▸ Your task
Pick every line out of the entries below that has the string "keyword", and copy it.

++++ Provided entries ++++

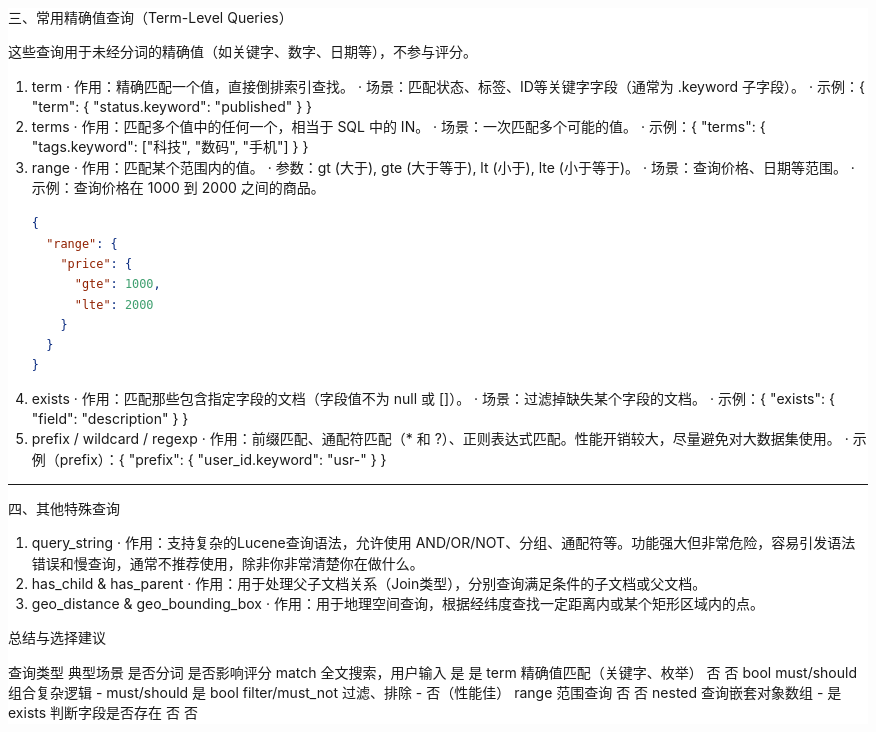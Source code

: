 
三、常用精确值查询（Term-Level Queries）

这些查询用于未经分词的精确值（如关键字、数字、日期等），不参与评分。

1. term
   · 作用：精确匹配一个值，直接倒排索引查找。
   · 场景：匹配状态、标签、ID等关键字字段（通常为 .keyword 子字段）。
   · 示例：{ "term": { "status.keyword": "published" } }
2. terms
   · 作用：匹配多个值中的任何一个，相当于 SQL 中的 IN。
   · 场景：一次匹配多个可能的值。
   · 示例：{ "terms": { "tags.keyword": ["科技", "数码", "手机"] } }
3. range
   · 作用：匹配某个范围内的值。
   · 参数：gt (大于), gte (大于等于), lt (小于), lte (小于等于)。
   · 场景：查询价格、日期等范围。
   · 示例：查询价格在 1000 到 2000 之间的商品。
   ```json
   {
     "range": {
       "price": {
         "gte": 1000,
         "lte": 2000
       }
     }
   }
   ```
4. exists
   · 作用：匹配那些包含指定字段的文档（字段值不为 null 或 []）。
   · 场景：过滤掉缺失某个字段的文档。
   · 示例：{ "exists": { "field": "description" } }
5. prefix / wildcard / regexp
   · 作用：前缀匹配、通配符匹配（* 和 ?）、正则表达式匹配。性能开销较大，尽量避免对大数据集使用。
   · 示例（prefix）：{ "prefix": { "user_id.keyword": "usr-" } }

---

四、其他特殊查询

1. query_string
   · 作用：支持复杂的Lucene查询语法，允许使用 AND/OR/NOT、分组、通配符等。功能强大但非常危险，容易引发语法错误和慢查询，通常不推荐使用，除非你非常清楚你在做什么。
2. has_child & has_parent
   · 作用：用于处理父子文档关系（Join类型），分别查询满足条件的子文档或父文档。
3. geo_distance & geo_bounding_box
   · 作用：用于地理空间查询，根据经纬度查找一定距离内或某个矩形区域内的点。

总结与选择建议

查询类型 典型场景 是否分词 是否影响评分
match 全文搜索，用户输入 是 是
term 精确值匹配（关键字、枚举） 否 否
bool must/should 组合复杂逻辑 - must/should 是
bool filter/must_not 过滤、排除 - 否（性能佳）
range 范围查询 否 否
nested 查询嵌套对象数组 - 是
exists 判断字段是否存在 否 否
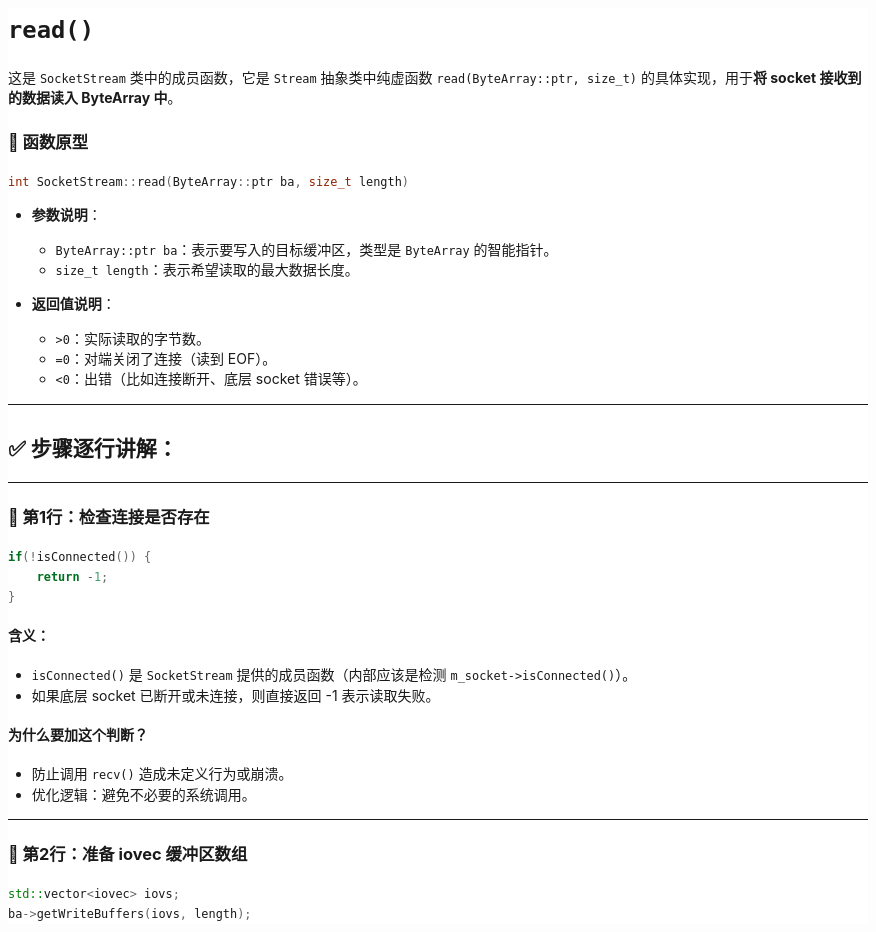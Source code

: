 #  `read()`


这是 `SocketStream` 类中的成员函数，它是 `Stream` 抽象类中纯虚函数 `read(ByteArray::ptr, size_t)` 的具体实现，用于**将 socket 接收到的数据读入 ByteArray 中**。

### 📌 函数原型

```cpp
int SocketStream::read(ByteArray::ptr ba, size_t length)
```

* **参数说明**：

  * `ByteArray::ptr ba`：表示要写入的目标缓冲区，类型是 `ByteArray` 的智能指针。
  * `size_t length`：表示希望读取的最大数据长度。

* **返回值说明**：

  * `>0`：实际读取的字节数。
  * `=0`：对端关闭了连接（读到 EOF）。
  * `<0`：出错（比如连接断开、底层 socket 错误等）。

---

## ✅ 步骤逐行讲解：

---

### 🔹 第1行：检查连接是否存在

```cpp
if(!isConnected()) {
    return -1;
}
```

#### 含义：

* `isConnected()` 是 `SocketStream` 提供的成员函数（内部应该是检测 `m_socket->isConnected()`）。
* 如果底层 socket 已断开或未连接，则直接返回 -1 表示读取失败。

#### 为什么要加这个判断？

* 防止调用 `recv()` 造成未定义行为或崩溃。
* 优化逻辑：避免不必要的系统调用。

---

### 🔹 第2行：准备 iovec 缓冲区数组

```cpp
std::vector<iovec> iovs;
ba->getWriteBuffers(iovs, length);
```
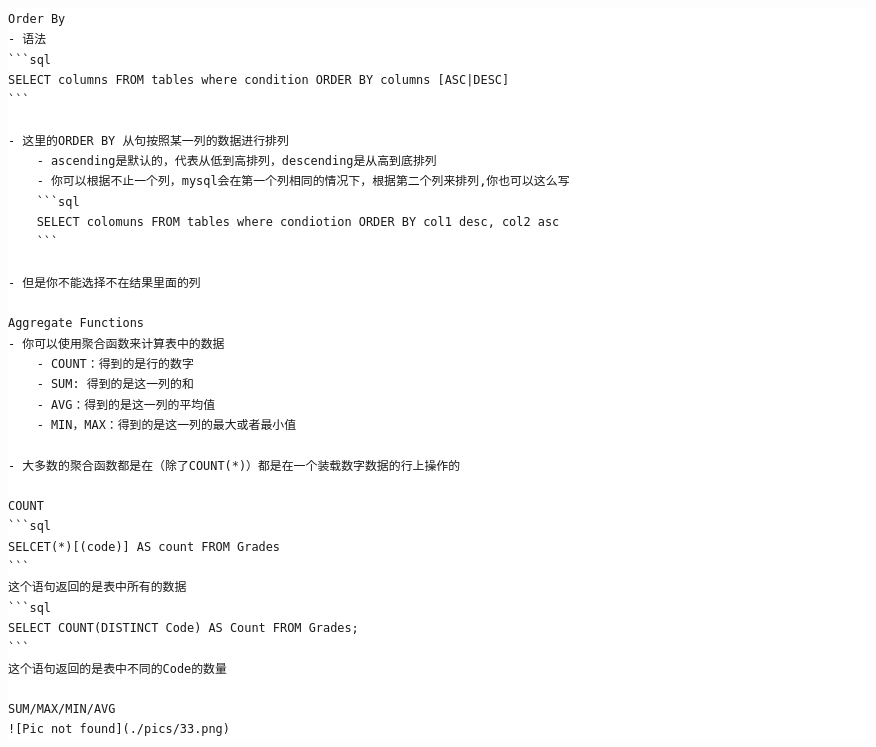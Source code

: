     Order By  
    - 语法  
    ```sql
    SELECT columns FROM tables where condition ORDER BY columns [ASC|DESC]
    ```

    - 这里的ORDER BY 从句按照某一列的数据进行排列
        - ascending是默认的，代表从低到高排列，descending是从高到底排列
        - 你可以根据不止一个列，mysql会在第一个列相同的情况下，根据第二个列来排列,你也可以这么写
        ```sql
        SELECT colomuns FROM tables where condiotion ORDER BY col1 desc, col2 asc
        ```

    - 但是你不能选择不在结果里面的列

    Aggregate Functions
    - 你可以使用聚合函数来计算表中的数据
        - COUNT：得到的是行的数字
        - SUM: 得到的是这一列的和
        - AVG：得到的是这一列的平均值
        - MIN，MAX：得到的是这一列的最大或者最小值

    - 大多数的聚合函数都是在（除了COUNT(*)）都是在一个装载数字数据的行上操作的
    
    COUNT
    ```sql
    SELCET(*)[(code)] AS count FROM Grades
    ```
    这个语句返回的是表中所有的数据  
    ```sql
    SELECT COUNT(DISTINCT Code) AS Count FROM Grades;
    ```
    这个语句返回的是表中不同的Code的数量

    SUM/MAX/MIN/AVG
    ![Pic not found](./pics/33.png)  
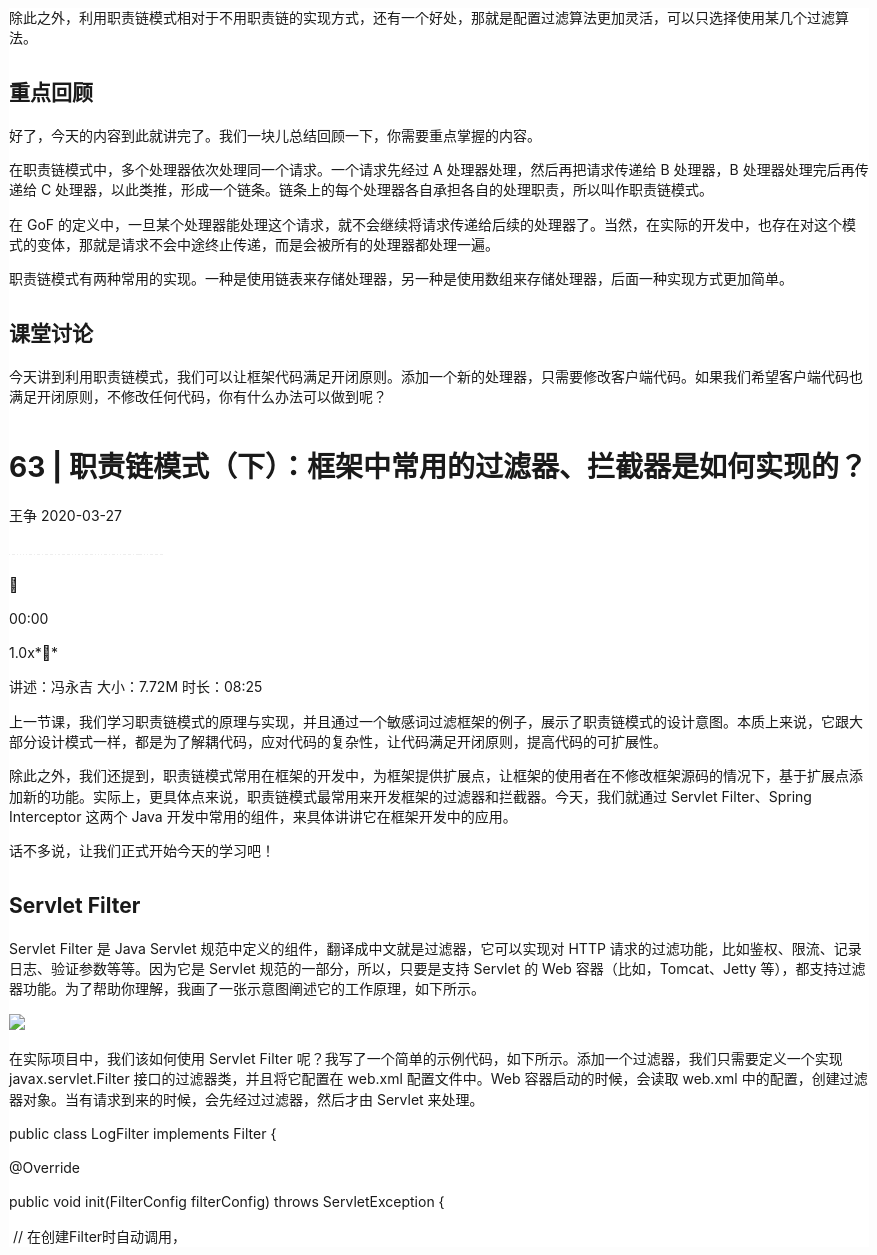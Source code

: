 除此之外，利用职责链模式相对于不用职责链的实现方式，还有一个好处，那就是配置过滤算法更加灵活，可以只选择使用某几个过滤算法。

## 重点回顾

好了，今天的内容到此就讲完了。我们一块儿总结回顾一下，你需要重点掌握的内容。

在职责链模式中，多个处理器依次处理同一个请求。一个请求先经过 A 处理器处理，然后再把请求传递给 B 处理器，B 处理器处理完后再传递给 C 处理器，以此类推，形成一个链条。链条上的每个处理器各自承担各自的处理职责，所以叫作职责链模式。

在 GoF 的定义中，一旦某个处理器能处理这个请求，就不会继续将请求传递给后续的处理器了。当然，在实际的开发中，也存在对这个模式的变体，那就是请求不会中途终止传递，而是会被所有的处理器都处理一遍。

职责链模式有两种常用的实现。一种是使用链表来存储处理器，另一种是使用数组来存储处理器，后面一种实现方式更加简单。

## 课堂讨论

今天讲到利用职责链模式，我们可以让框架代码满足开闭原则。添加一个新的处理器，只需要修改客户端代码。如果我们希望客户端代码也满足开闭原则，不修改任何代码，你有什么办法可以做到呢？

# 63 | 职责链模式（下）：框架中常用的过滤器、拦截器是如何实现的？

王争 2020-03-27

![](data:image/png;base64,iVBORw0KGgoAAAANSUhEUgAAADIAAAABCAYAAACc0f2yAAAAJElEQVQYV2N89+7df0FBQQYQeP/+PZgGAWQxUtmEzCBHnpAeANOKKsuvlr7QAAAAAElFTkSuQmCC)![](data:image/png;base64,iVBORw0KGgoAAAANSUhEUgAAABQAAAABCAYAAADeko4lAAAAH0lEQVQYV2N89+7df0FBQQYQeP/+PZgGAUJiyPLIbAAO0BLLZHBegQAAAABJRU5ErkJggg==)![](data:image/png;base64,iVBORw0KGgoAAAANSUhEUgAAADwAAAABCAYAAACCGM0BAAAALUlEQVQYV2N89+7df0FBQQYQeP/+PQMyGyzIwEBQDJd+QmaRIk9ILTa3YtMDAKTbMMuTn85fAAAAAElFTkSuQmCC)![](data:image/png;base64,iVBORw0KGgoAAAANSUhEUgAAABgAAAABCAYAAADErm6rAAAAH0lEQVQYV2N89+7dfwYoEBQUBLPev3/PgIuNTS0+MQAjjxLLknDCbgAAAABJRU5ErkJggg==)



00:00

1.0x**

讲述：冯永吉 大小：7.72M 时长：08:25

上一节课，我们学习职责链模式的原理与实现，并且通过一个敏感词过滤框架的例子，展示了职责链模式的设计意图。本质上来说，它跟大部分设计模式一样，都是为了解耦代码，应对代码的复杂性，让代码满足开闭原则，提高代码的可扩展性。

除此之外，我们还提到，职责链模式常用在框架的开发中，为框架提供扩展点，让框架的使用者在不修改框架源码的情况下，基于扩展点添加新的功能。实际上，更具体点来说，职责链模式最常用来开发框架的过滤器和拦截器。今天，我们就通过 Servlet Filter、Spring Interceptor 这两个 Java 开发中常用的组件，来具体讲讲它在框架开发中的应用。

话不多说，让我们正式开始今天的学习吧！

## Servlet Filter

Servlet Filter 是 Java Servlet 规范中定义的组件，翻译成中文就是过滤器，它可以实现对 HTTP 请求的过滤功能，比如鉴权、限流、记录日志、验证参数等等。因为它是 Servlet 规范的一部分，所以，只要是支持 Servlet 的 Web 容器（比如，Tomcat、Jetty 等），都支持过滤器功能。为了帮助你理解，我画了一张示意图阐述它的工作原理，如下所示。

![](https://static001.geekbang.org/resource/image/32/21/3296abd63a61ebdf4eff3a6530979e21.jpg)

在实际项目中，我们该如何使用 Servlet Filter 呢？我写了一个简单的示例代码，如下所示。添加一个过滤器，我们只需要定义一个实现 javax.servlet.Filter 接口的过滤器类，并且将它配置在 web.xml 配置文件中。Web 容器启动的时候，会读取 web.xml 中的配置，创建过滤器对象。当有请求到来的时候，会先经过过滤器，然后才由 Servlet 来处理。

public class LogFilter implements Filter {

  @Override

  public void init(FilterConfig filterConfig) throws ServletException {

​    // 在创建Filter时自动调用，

++++

▸ Result of the task
   · 场景：匹配状态、标签、ID等关键字字段（通常为 .keyword 子字段）。
   · 示例：{ "term": { "status.keyword": "published" } }
   · 示例：{ "terms": { "tags.keyword": ["科技", "数码", "手机"] } }
   · 示例（prefix）：{ "prefix": { "user_id.keyword": "usr-" } }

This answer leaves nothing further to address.